:: ACTIVITY ::
From first line to last, transcribe the listing exactly and skip any image.
-------- RECORDS PROVIDED --------
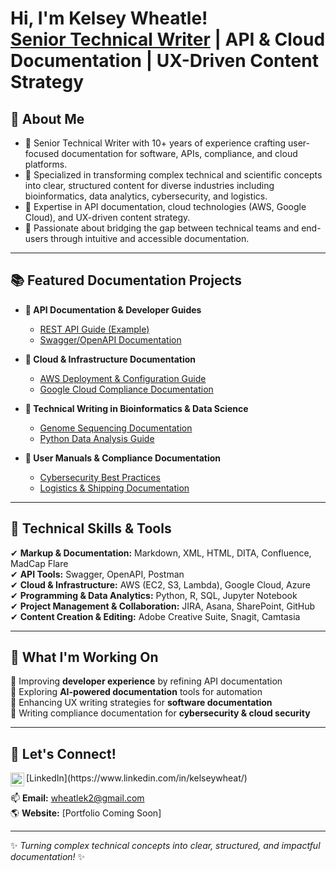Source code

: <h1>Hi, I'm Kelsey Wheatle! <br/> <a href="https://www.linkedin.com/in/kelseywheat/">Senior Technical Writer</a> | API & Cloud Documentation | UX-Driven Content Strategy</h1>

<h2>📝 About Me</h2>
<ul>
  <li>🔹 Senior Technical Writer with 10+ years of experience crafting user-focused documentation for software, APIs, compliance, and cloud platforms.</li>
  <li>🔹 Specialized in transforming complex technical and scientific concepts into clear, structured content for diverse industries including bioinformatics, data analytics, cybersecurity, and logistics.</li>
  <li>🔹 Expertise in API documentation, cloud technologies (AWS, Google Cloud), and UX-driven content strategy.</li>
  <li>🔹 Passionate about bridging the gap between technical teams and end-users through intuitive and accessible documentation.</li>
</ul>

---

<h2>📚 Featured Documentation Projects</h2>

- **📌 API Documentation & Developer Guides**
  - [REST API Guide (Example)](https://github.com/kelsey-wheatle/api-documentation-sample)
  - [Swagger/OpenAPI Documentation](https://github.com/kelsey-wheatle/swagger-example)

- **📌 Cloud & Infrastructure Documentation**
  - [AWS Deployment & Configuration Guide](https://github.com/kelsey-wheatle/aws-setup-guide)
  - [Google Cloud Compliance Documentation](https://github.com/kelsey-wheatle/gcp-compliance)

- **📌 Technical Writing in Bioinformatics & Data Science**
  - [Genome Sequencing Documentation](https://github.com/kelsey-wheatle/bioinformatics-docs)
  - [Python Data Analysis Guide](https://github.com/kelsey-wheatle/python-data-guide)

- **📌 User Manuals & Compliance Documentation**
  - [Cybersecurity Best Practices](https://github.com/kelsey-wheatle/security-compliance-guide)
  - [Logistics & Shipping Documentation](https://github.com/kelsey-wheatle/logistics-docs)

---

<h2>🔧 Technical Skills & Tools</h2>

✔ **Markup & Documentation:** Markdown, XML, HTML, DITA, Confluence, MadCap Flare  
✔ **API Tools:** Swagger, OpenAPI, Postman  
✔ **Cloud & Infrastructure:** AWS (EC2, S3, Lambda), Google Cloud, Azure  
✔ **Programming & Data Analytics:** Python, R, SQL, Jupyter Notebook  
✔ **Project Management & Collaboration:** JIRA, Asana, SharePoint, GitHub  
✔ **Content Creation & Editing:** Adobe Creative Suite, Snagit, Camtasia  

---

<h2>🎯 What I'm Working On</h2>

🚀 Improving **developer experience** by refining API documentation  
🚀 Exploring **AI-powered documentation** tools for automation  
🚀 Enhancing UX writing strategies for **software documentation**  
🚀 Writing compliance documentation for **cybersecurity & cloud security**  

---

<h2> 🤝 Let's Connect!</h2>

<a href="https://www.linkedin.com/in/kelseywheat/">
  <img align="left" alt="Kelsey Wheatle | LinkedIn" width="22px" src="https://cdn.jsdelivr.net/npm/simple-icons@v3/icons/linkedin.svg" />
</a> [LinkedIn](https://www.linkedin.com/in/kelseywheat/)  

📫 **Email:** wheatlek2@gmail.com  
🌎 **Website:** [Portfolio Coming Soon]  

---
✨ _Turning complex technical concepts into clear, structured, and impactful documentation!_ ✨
--------
:: EXERCISE RESPONSE ::
Source code

: <h1>Hi, I'm Kelsey Wheatle! <br/> <a href="https://www.linkedin.com/in/kelseywheat/">Senior Technical Writer</a> | API & Cloud Documentation | UX-Driven Content Strategy</h1>

<h2>📝 About Me</h2>
<ul>
  <li>🔹 Senior Technical Writer with 10+ years of experience crafting user-focused documentation for software, APIs, compliance, and cloud platforms.</li>
  <li>🔹 Specialized in transforming complex technical and scientific concepts into clear, structured content for diverse industries including bioinformatics, data analytics, cybersecurity, and logistics.</li>
  <li>🔹 Expertise in API documentation, cloud technologies (AWS, Google Cloud), and UX-driven content strategy.</li>
  <li>🔹 Passionate about bridging the gap between technical teams and end-users through intuitive and accessible documentation.</li>
</ul>

---

<h2>📚 Featured Documentation Projects</h2>

- **📌 API Documentation & Developer Guides**
  - [REST API Guide (Example)](https://github.com/kelsey-wheatle/api-documentation-sample)
  - [Swagger/OpenAPI Documentation](https://github.com/kelsey-wheatle/swagger-example)

- **📌 Cloud & Infrastructure Documentation**
  - [AWS Deployment & Configuration Guide](https://github.com/kelsey-wheatle/aws-setup-guide)
  - [Google Cloud Compliance Documentation](https://github.com/kelsey-wheatle/gcp-compliance)

- **📌 Technical Writing in Bioinformatics & Data Science**
  - [Genome Sequencing Documentation](https://github.com/kelsey-wheatle/bioinformatics-docs)
  - [Python Data Analysis Guide](https://github.com/kelsey-wheatle/python-data-guide)

- **📌 User Manuals & Compliance Documentation**
  - [Cybersecurity Best Practices](https://github.com/kelsey-wheatle/security-compliance-guide)
  - [Logistics & Shipping Documentation](https://github.com/kelsey-wheatle/logistics-docs)

---

<h2>🔧 Technical Skills & Tools</h2>

✔ **Markup & Documentation:** Markdown, XML, HTML, DITA, Confluence, MadCap Flare  
✔ **API Tools:** Swagger, OpenAPI, Postman  
✔ **Cloud & Infrastructure:** AWS (EC2, S3, Lambda), Google Cloud, Azure  
✔ **Programming & Data Analytics:** Python, R, SQL, Jupyter Notebook  
✔ **Project Management & Collaboration:** JIRA, Asana, SharePoint, GitHub  
✔ **Content Creation & Editing:** Adobe Creative Suite, Snagit, Camtasia  

---

<h2>🎯 What I'm Working On</h2>

🚀 Improving **developer experience** by refining API documentation  
🚀 Exploring **AI-powered documentation** tools for automation  
🚀 Enhancing UX writing strategies for **software documentation**  
🚀 Writing compliance documentation for **cybersecurity & cloud security**  

---

<h2> 🤝 Let's Connect!</h2>

<a href="https://www.linkedin.com/in/kelseywheat/">
  <img align="left" alt="Kelsey Wheatle | LinkedIn" width="22px" src="https://cdn.jsdelivr.net/npm/simple-icons@v3/icons/linkedin.svg" />
</a> [LinkedIn](https://www.linkedin.com/in/kelseywheat/)  

📫 **Email:** wheatlek2@gmail.com  
🌎 **Website:** [Portfolio Coming Soon]  

---
✨ _Turning complex technical concepts into clear, structured, and impactful documentation!_ ✨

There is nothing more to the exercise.